Failures-in-time (FITs), DPPM and Probability Calculation Questions

J

johnb1

Hello forum members, I am glad I found this very informative web-site. My name is John and I am a new member and this is my first post so I hope I have chosen the correct forum.

I have performed an MTBF on my electronics during the design phase of the project but I have come to the realization that it did not accurately predict the actual reliability of the hardware, i.e the measured failures exceeded predicted failures in time.

In the system, I have 22 components powered/running in parallel, with a published DPPM of 200 (40 DPPM for higher rated parts), and a published 9 FITs; any failure causes a catastrophic failure in the system. Each component has 4 die (88 per system) that could fail. I plan on having 5000 devices in the field (440000 die) and these devices will be powered/running 24/7 in the field. My dilema is figuring out what formulas can I use to calculate the correlation between DPPM and FIT data I have received and how can I determine my actual reliability with this system.

Also, to prevent single event catastrophic failures we are placing a redundant component to act as a back-up in the event of a die/component failure.

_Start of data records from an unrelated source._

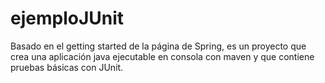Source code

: # ejemploJUnit
Basado en el getting started de la página de Spring, es un proyecto que crea una aplicación java ejecutable en consola con maven y que contiene pruebas básicas con JUnit.
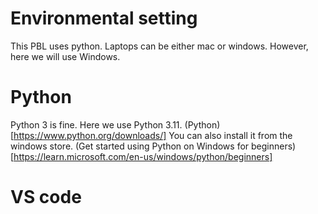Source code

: # Environmental setting
This PBL uses python. Laptops can be either mac or windows. However, here we will use Windows.
# Python
Python 3 is fine. Here we use Python 3.11.
(Python)[https://www.python.org/downloads/]
You can also install it from the windows store.
(Get started using Python on Windows for beginners)[https://learn.microsoft.com/en-us/windows/python/beginners]
# VS code
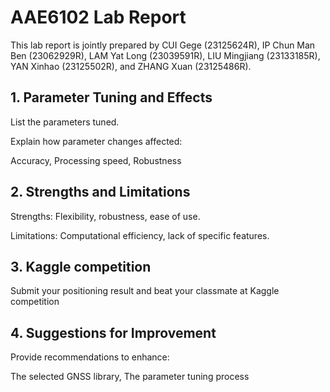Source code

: # AAE6102 Lab Report

This lab report is jointly prepared by CUI Gege (23125624R), IP Chun Man Ben (23062929R), LAM Yat Long (23039591R), LIU Mingjiang (23133185R), YAN Xinhao (23125502R), and ZHANG Xuan (23125486R).


## 1. Parameter Tuning and Effects

List the parameters tuned.

Explain how parameter changes affected:

Accuracy,
Processing speed,
Robustness

## 2. Strengths and Limitations

Strengths: Flexibility, robustness, ease of use.

Limitations: Computational efficiency, lack of specific features.

## 3. Kaggle competition

Submit your positioning result and beat your classmate at Kaggle competition

## 4. Suggestions for Improvement

Provide recommendations to enhance:

The selected GNSS library,
The parameter tuning process
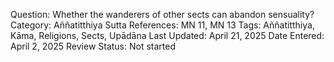 Question: Whether the wanderers of other sects can abandon sensuality?
Category: Aññatitthiya
Sutta References: MN 11, MN 13
Tags: Aññatitthiya, Kāma, Religions, Sects, Upādāna
Last Updated: April 21, 2025
Date Entered: April 2, 2025
Review Status: Not started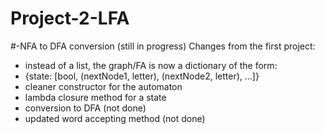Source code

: # Project-2-LFA
#-NFA to DFA conversion (still in progress)
Changes from the first project:
* instead of a list, the graph/FA is now a dictionary of the form:
* {state: [bool, (nextNode1, letter), (nextNode2, letter), ...]}
* cleaner constructor for the automaton 
* lambda closure method for a state 
* conversion to DFA (not done)
* updated word accepting method (not done)
 
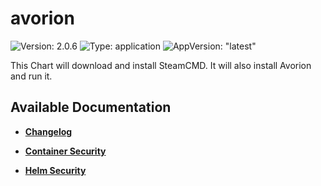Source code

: # avorion

![Version: 2.0.6](https://img.shields.io/badge/Version-2.0.6-informational?style=flat-square) ![Type: application](https://img.shields.io/badge/Type-application-informational?style=flat-square) ![AppVersion: "latest"](https://img.shields.io/badge/AppVersion-"latest"-informational?style=flat-square)

This Chart will download and install SteamCMD. It will also install Avorion and run it.

## Available Documentation

- [**Changelog**](CHANGELOG)

- [**Container Security**](container-security)

- [**Helm Security**](helm-security)

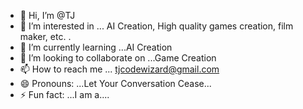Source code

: - 👋 Hi, I’m @TJ
- 👀 I’m interested in ... AI Creation, High quality games creation, film maker, etc. .
- 🌱 I’m currently learning ...AI Creation 
- 💞️ I’m looking to collaborate on ...Game Creation 
- 📫 How to reach me ... tjcodewizard@gmail.com
- 😄 Pronouns: ...Let Your Conversation Cease...
- ⚡ Fun fact: ...I am a....
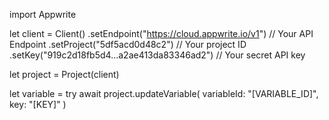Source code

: import Appwrite

let client = Client()
    .setEndpoint("https://cloud.appwrite.io/v1") // Your API Endpoint
    .setProject("5df5acd0d48c2") // Your project ID
    .setKey("919c2d18fb5d4...a2ae413da83346ad2") // Your secret API key

let project = Project(client)

let variable = try await project.updateVariable(
    variableId: "[VARIABLE_ID]",
    key: "[KEY]"
)

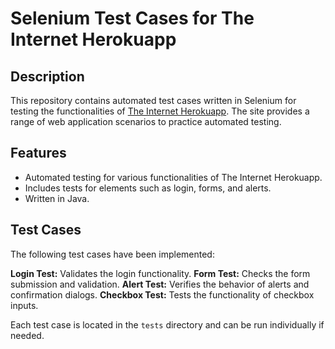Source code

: # Selenium Test Cases for The Internet Herokuapp

## Description

This repository contains automated test cases written in Selenium for testing the functionalities of [The Internet Herokuapp](https://the-internet.herokuapp.com/). The site provides a range of web application scenarios to practice automated testing.

## Features

- Automated testing for various functionalities of The Internet Herokuapp.
- Includes tests for elements such as login, forms, and alerts.
- Written in Java.

## Test Cases

The following test cases have been implemented:

**Login Test:** Validates the login functionality.
**Form Test:** Checks the form submission and validation.
**Alert Test:** Verifies the behavior of alerts and confirmation dialogs.
**Checkbox Test:** Tests the functionality of checkbox inputs.

Each test case is located in the `tests` directory and can be run individually if needed.



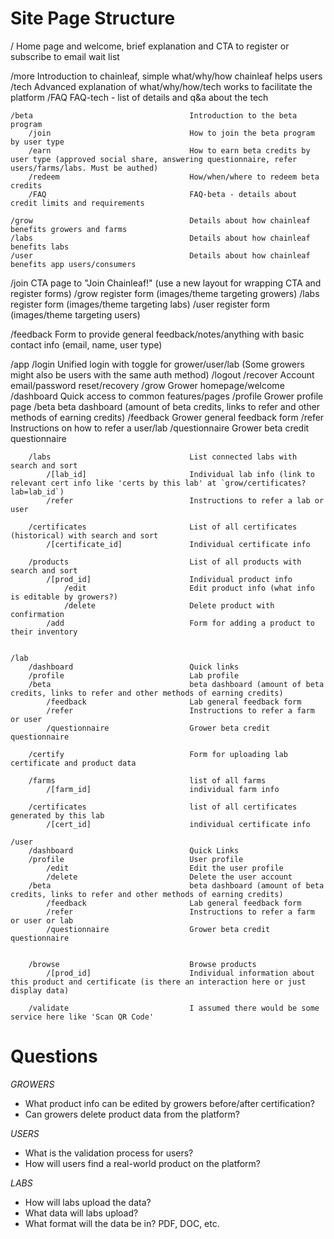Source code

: # Site Page Structure

/                                           Home page and welcome, brief explanation and CTA to register or subscribe to email wait list

/more                                       Introduction to chainleaf, simple what/why/how chainleaf helps users
    /tech                                   Advanced explanation of what/why/how/tech works to facilitate the platform
        /FAQ                                FAQ-tech - list of details and q&a about the tech

    /beta                                   Introduction to the beta program
        /join                               How to join the beta program by user type
        /earn                               How to earn beta credits by user type (approved social share, answering questionnaire, refer users/farms/labs. Must be authed)
        /redeem                             How/when/where to redeem beta credits
        /FAQ                                FAQ-beta - details about credit limits and requirements

    /grow                                   Details about how chainleaf benefits growers and farms
    /labs                                   Details about how chainleaf benefits labs
    /user                                   Details about how chainleaf benefits app users/consumers

/join                                       CTA page to "Join Chainleaf!" (use a new layout for wrapping CTA and register forms)
    /grow                                   register form (images/theme targeting growers)
    /labs                                   register form (images/theme targeting labs)
    /user                                   register form (images/theme targeting users)

/feedback                                   Form to provide general feedback/notes/anything with basic contact info (email, name, user type)




/app
    /login                                  Unified login with toggle for grower/user/lab (Some growers might also be users with the same auth method)
    /logout
    /recover                                Account email/password reset/recovery
    /grow                                   Grower homepage/welcome
        /dashboard                          Quick access to common features/pages
        /profile                            Grower profile page
        /beta                               beta dashboard (amount of beta credits, links to refer and other methods of earning credits)
            /feedback                       Grower general feedback form
            /refer                          Instructions on how to refer a user/lab
            /questionnaire                  Grower beta credit questionnaire

        /labs                               List connected labs with search and sort
            /[lab_id]                       Individual lab info (link to relevant cert info like 'certs by this lab' at `grow/certificates?lab=lab_id`)
            /refer                          Instructions to refer a lab or user 

        /certificates                       List of all certificates (historical) with search and sort
            /[certificate_id]               Individual certificate info

        /products                           List of all products with search and sort
            /[prod_id]                      Individual product info
                /edit                       Edit product info (what info is editable by growers?)
                /delete                     Delete product with confirmation
            /add                            Form for adding a product to their inventory


    /lab
        /dashboard                          Quick links
        /profile                            Lab profile
        /beta                               beta dashboard (amount of beta credits, links to refer and other methods of earning credits)
            /feedback                       Lab general feedback form
            /refer                          Instructions to refer a farm or user
            /questionnaire                  Grower beta credit questionnaire

        /certify                            Form for uploading lab certificate and product data

        /farms                              list of all farms
            /[farm_id]                      individual farm info

        /certificates                       list of all certificates generated by this lab
            /[cert_id]                      individual certificate info

    /user
        /dashboard                          Quick Links
        /profile                            User profile
            /edit                           Edit the user profile
            /delete                         Delete the user account
        /beta                               beta dashboard (amount of beta credits, links to refer and other methods of earning credits)
            /feedback                       Lab general feedback form
            /refer                          Instructions to refer a farm or user or lab
            /questionnaire                  Grower beta credit questionnaire


        /browse                             Browse products
            /[prod_id]                      Individual information about this product and certificate (is there an interaction here or just display data)

        /validate                           I assumed there would be some service here like 'Scan QR Code'


# Questions

*GROWERS*
- What product info can be edited by growers before/after certification?
- Can growers delete product data from the platform?

*USERS*
- What is the validation process for users?
- How will users find a real-world product on the platform?

*LABS*
- How will labs upload the data?
- What data will labs upload?
- What format will the data be in? PDF, DOC, etc.
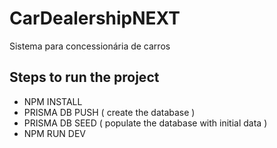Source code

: # CarDealershipNEXT
Sistema para concessionária de carros


## Steps to run the project
- NPM INSTALL
- PRISMA DB PUSH  ( create the database )
- PRISMA DB SEED  ( populate the database with initial data )
- NPM RUN DEV
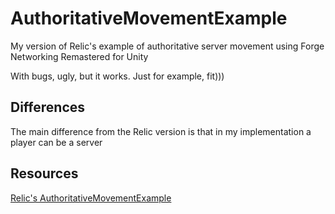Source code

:# AuthoritativeMovementExample
My version of Relic's example of authoritative server movement using Forge Networking Remastered for Unity

With bugs, ugly, but it works. Just for example, fit)))

## Differences

The main difference from the Relic version is that in my implementation a player can be a server

## Resources

[Relic's AuthoritativeMovementExample](https://github.com/Relic/AuthoritativeMovementExample)
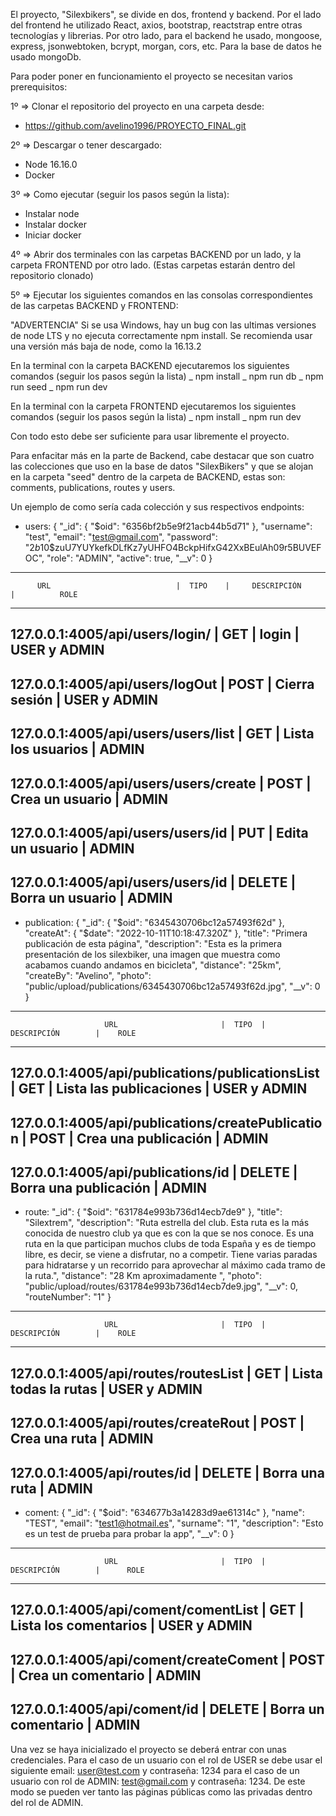 El proyecto, "Silexbikers", se divide en dos, frontend y backend. Por el lado del frontend he utilizado React, axios, bootstrap, reactstrap entre otras tecnologías y librerias. Por otro lado, para el backend he usado, mongoose, express, jsonwebtoken, bcrypt, morgan, cors, etc. Para la base de datos he usado mongoDb.

Para poder poner en funcionamiento el proyecto se necesitan varios prerequisitos:

1º => Clonar el repositorio del proyecto en una carpeta desde: 
- https://github.com/avelino1996/PROYECTO_FINAL.git


2º => Descargar o tener descargado:
- Node 16.16.0
- Docker

3º => Como ejecutar (seguir los pasos según la lista):

- Instalar node
- Instalar docker
- Iniciar docker

4º => Abrir dos terminales con las carpetas BACKEND por un lado, y la carpeta FRONTEND por otro lado. (Estas carpetas estarán dentro del repositorio clonado)

5º => Ejecutar los siguientes comandos en las consolas correspondientes de las carpetas BACKEND y FRONTEND:

"ADVERTENCIA"
Si se usa Windows, hay un bug con las ultimas versiones de node LTS y no ejecuta correctamente npm install.
Se recomienda usar una versión más baja de node, como la 16.13.2

En la terminal con la carpeta BACKEND ejecutaremos los siguientes comandos (seguir los pasos según la lista)
_ npm install
_ npm run db
_ npm run seed
_ npm run dev

En la terminal con la carpeta FRONTEND ejecutaremos los siguientes comandos (seguir los pasos según la lista)
_ npm install
_ npm run dev

Con todo esto debe ser suficiente para usar libremente el proyecto.

Para enfacitar más en la parte de Backend, cabe destacar que son cuatro las colecciones que uso en la base de datos "SilexBikers" y que se alojan en la carpeta "seed" dentro de la carpeta de BACKEND, estas son: comments, publications, routes y users.

Un ejemplo de como sería cada colección y sus respectivos endpoints:

- users:
  {
    "_id": {
      "$oid": "6356bf2b5e9f21acb44b5d71"
    },
    "username": "test",
    "email": "test@gmail.com",
    "password": "$2b$10$zuU7YUYkefkDLfKz7yUHFO4BckpHifxG42XxBEulAh09r5BUVEFOC",
    "role": "ADMIN",
    "active": true,
    "__v": 0
  }
----------------------------------------------------------------------------------------------------
          URL                            |  TIPO    |     DESCRIPCIÓN      |          ROLE
----------------------------------------------------------------------------------------------------
  127.0.0.1:4005/api/users/login/        |   GET    |        login         |       USER y ADMIN
----------------------------------------------------------------------------------------------------  
  127.0.0.1:4005/api/users/logOut        |  POST    |    Cierra sesión     |       USER y ADMIN
  --------------------------------------------------------------------------------------------------
  127.0.0.1:4005/api/users/users/list    |   GET    |  Lista los usuarios  |           ADMIN
  --------------------------------------------------------------------------------------------------
  127.0.0.1:4005/api/users/users/create  |   POST   |   Crea un usuario    |           ADMIN
  --------------------------------------------------------------------------------------------------
  127.0.0.1:4005/api/users/users/id      |   PUT    |   Edita un usuario   |           ADMIN
  --------------------------------------------------------------------------------------------------
  127.0.0.1:4005/api/users/users/id      |  DELETE  |   Borra un usuario   |           ADMIN
---------------------------------------------------------------------------------------------------



- publication: 
{
    "_id": {
      "$oid": "6345430706bc12a57493f62d"
    },
    "createAt": {
      "$date": "2022-10-11T10:18:47.320Z"
    },
    "title": "Primera publicación de esta página",
    "description": "Esta es la primera presentación de los silexbiker, una imagen que muestra como acabamos cuando andamos en bicicleta",
    "distance": "25km",
    "createBy": "Avelino",
    "photo": "public/upload/publications/6345430706bc12a57493f62d.jpg",
    "__v": 0
  }

----------------------------------------------------------------------------------------------------
                         URL                       |  TIPO  |       DESCRIPCIÓN        |    ROLE
----------------------------------------------------------------------------------------------------
127.0.0.1:4005/api/publications/publicationsList   |   GET  |  Lista las publicaciones |  USER y ADMIN
----------------------------------------------------------------------------------------------------
127.0.0.1:4005/api/publications/createPublication  |   POST |     Crea una publicación |     ADMIN
----------------------------------------------------------------------------------------------------
127.0.0.1:4005/api/publications/id                 | DELETE |    Borra una publicación |    ADMIN
------------------------------------------------------------------------------------------------------



- route: 
"_id": {
      "$oid": "631784e993b736d14ecb7de9"
    },
    "title": "Silextrem",
    "description": "Ruta estrella del club. Esta ruta es la más conocida de nuestro club ya que es con la que se nos conoce. Es una ruta en la que participan muchos clubs de toda España y es de tiempo libre, es decir, se viene a disfrutar, no a competir. Tiene varias paradas para hidratarse y un recorrido para aprovechar al máximo cada tramo de la ruta.",
    "distance": "28 Km aproximadamente ",
    "photo": "public/upload/routes/631784e993b736d14ecb7de9.jpg",
    "__v": 0,
    "routeNumber": "1"
  }
-------------------------------------------------------------------------------------------------------
                         URL                       |  TIPO  |       DESCRIPCIÓN        |    ROLE
-------------------------------------------------------------------------------------------------------
127.0.0.1:4005/api/routes/routesList               |   GET  |    Lista todas la rutas  |    USER y ADMIN
-------------------------------------------------------------------------------------------------------
127.0.0.1:4005/api/routes/createRout               |   POST |        Crea una ruta     |       ADMIN
-------------------------------------------------------------------------------------------------------
127.0.0.1:4005/api/routes/id                       | DELETE |       Borra una ruta     |       ADMIN
-------------------------------------------------------------------------------------------------------




- coment:
{
    "_id": {
      "$oid": "634677b3a14283d9ae61314c"
    },
    "name": "TEST",
    "email": "test1@hotmail.es",
    "surname": "1",
    "description": "Esto es un test de prueba para probar la app",
    "__v": 0
  }
----------------------------------------------------------------------------------------------------
                         URL                       |  TIPO  |       DESCRIPCIÓN        |      ROLE
----------------------------------------------------------------------------------------------------
127.0.0.1:4005/api/coment/comentList               |   GET  |    Lista los comentarios |   USER y ADMIN
------------------------------------------------------------------------------------------------------
127.0.0.1:4005/api/coment/createComent             |  POST  |    Crea un comentario    |     ADMIN
------------------------------------------------------------------------------------------------------
127.0.0.1:4005/api/coment/id                       | DELETE |      Borra un comentario |     ADMIN
----------------------------------------------------------------------------------------------------

Una vez se haya inicializado el proyecto se deberá entrar con unas credenciales. Para el caso de un usuario con el rol de USER se debe usar el siguiente email: user@test.com y contraseña: 1234
para el caso de un usuario con rol de ADMIN: test@gmail.com y contraseña: 1234.
De este modo se pueden ver tanto las páginas públicas como las privadas dentro del rol de ADMIN.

Can someone point me in the right direction to calculating the probability of two failures occurring in the one system?

Thanks in advance, any help is much appreciated.
 

harry

Trusted Information Resource
Re: Failure in time (FITs), DPPM and Probability Calculation Questions

Some definitions / Terminology

DPPM: Defects per parts per million
MTBF: Mean Time Between Failures
FIT: Failures-in-Time. The number of failures per 1E9 (billion) device-hours
Confidence Level %: Statistical confidence level
 
Last edited:
J

johnb1

Harry. Thanks for the reminder of the definitions. My system has an MTBF of 650000 hours but clearly it is not accurate. I have experienced component failures way in excess of that prediction/model. What I am now looking to do is to correlate the DPPM on the component level (200) and introduce FITs (9) to that formula to get the worst case scenario in terms of reliability. Also, we've added a redundant component to protect against chip failure and I need to calculate probability of a failure occurring on two chips at the same time. Can you direct me to right place?
 

harry

Trusted Information Resource
.................. My system has an MTBF of 650000 hours but clearly it is not accurate. I have experienced component failures way in excess of that prediction/model.......................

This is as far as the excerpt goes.